(Problem statement) For the records that follow, return only the count of lines containing the string "relative".

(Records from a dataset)
○ ○ ○ ○
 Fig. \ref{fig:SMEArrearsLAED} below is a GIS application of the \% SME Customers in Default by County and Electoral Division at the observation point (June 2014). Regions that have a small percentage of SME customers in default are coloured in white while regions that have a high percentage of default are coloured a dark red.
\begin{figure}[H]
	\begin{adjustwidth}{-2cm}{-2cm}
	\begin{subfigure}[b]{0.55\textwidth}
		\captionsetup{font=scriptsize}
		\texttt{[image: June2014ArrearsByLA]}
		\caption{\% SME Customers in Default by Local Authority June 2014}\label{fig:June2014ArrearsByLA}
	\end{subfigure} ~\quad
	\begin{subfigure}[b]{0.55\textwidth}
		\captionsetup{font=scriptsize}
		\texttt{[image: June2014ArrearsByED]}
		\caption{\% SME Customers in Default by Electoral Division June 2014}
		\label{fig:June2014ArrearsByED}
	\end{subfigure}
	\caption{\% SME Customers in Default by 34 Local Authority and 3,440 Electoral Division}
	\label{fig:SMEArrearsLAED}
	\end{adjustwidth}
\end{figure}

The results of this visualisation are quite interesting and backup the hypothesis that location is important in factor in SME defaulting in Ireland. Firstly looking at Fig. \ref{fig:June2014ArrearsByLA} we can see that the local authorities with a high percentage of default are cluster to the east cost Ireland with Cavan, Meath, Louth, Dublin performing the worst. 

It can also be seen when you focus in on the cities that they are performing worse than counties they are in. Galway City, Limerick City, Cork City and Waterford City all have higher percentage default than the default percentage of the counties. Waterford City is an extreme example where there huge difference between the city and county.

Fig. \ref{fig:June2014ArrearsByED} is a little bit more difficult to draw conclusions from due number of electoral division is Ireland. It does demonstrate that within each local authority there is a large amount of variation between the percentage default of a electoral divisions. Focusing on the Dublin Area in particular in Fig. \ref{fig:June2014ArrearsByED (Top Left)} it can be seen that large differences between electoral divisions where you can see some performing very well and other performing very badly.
○ ○ ○ ○
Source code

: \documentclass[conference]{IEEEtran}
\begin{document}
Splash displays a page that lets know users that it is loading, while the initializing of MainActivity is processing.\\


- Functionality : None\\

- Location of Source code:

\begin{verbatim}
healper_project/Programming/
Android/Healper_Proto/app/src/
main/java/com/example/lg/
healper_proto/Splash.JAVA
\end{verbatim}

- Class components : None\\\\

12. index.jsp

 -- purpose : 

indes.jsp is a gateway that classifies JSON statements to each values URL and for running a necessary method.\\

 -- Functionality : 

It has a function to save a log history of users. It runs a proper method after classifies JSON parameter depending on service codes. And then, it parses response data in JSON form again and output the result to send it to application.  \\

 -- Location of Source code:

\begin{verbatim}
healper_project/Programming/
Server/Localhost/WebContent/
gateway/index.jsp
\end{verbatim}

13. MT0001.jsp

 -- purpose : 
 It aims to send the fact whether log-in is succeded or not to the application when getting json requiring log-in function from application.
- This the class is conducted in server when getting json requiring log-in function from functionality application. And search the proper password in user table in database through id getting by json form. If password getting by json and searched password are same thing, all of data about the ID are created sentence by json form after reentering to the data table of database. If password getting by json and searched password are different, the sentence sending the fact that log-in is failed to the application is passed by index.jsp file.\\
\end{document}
○ ○ ○ ○
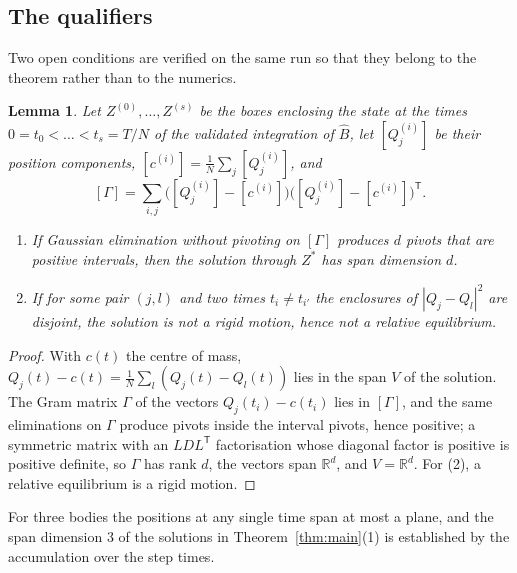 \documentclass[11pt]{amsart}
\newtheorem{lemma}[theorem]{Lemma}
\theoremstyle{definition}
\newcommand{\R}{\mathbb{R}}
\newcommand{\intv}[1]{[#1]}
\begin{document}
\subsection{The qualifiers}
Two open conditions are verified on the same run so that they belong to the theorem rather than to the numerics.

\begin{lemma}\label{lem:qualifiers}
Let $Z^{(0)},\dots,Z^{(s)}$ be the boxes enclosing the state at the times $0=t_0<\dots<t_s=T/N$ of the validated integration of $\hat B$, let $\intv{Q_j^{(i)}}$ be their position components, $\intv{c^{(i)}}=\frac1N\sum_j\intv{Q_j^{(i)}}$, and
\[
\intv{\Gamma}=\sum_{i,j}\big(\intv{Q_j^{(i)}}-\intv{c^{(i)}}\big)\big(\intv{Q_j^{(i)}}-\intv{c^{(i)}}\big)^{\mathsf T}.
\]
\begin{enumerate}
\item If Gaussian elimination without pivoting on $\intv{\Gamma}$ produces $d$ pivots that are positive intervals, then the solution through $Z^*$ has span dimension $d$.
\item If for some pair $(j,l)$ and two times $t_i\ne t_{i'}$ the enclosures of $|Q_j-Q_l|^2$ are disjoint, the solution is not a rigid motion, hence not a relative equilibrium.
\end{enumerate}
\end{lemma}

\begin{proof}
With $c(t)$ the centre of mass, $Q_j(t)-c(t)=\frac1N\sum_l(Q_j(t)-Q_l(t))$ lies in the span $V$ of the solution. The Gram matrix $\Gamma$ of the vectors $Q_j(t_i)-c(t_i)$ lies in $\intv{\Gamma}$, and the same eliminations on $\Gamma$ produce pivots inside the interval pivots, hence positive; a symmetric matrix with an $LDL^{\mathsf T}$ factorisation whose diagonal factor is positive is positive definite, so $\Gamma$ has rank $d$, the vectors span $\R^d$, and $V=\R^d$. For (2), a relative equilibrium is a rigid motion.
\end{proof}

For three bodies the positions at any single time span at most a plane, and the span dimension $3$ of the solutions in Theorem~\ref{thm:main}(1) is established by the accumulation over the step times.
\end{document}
○ ○ ○ ○
(Reply to the exercise) 2